Culture Secretary slams Facebook for data breach... right before he admits his own app did the same
The app was designed to allow the West Suffolk MP to communicate with members of his constituency, and update national followers with news related to both his cabinet post and party-political messages. While that may have been the original plan, it has been revealed that the Matt Hancock app was able to gain access to users’ private photos – right after the MP slammed Facebook for their mishandling of user data.
“We updated the privacy settings on (the Matt Hancock) app after getting the feedback that came with the launch,” the culture secretary told ITV. “We significantly strengthened the privacy settings because of this sort of feedback.”
Hancock assured the public that photos had not been remotely accessed, adding that the privacy hole in the program had been fixed. “It didn’t gain the access but it did ask for the access because we actually asked for more consent than was actually needed. That absolutely has been fixed. It demonstrates just how important it is to get this right. Mine is for engaging with my constituents it is not actually about making money, as Facebook is,” he added.
Hancock said the row about the data breach at Facebook highlighted the need for the public to have more control over their data. “The things this really shows is the need for more transparency in the big tech companies, so we know what they are doing with our data and that in itself can bring more accountability,” he said. “So instead of this going on for ages and then an apology only when it comes out in a newspaper, the big tech companies treat data with the respect that it needs right from the start.”

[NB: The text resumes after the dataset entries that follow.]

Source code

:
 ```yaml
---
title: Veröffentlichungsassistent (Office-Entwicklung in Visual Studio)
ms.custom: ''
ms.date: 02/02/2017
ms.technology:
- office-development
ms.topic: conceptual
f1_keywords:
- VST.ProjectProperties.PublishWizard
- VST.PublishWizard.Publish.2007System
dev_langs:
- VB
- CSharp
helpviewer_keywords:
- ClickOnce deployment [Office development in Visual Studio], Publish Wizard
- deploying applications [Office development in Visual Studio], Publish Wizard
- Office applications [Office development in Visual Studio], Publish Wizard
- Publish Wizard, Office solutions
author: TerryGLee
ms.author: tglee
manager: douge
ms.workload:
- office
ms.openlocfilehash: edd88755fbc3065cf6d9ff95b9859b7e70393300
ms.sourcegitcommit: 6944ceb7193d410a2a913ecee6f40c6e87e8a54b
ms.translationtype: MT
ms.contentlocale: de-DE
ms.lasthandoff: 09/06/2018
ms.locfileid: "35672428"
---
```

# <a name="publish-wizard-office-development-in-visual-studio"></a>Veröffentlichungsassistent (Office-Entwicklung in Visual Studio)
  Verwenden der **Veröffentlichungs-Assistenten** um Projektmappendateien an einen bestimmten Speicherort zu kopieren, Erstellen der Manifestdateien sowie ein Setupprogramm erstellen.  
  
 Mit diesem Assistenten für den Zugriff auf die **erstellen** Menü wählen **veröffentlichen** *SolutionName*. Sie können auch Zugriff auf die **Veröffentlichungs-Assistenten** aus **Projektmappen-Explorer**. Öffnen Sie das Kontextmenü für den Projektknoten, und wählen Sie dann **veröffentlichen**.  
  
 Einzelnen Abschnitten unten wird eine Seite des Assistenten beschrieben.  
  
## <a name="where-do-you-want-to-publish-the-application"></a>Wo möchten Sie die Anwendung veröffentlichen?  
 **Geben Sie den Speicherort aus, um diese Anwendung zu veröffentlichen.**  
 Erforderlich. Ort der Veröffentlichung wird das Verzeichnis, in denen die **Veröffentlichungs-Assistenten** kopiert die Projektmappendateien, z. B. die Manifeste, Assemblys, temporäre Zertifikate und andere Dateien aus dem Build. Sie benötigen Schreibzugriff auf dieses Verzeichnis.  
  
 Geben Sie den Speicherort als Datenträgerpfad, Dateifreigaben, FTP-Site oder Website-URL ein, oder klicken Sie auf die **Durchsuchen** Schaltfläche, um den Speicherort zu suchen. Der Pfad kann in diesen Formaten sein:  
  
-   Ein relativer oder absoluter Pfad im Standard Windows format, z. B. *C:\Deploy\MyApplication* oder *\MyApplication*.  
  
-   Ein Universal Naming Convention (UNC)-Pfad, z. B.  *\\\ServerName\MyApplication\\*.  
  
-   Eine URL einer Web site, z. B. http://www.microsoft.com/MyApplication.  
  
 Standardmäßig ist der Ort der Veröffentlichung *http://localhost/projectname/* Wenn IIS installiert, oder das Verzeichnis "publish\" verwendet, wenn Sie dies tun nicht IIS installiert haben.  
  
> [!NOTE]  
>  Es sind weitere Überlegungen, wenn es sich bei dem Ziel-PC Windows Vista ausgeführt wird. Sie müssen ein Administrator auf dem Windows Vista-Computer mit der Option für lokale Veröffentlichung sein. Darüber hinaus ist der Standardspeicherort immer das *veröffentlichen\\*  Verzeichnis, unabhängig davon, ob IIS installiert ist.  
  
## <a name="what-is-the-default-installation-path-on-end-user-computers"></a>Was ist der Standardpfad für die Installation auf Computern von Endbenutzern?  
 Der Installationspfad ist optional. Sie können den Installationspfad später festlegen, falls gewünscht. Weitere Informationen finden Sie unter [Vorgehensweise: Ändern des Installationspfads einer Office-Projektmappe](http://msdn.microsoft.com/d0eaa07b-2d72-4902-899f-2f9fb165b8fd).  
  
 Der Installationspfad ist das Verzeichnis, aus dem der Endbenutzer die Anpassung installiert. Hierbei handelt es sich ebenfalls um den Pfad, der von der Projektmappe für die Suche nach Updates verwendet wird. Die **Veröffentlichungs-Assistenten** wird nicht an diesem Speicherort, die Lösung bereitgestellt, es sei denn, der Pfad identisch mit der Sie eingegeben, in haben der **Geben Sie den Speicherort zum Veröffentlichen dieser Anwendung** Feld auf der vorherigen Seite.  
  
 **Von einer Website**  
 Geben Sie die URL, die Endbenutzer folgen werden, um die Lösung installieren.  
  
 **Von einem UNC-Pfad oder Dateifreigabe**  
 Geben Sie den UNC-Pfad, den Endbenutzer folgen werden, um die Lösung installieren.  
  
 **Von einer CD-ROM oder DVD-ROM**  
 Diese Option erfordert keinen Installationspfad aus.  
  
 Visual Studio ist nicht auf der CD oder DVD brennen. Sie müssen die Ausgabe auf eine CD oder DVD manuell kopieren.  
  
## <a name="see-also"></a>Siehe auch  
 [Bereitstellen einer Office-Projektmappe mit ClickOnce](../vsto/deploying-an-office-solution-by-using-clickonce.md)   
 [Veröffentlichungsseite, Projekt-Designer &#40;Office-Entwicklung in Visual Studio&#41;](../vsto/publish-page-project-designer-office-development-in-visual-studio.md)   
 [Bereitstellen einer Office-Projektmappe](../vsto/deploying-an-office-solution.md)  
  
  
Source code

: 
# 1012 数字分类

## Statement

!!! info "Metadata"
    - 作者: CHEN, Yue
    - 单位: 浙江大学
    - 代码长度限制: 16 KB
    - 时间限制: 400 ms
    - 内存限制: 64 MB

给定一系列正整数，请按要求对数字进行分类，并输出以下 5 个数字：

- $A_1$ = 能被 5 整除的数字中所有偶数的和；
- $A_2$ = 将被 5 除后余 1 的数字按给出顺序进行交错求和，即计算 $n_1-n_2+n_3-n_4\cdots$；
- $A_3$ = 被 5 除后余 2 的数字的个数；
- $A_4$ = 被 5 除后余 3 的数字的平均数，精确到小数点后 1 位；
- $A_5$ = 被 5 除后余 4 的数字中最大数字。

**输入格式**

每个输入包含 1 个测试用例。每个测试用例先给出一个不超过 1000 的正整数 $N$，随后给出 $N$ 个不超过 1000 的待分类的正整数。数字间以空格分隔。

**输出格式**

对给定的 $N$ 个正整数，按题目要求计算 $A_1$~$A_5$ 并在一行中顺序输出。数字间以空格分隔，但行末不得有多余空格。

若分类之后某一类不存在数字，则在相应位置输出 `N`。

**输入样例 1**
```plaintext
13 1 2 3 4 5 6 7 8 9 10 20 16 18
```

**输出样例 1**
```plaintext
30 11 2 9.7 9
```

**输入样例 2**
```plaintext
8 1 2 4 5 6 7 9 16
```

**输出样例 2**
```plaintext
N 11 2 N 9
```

Speaking to BBC Radio 4’s Today program, Hancock hit out at Facebook, telling listeners that he thinks they can do more to protect user data. “Mark Zuckerberg [the Facebook CEO] has apologised and said they are going to make some changes but frankly I don’t think those changes go far enough. And anyway it should not be for a company to decide what is the appropriate balance between privacy and innovation. Those rules should be set by society.”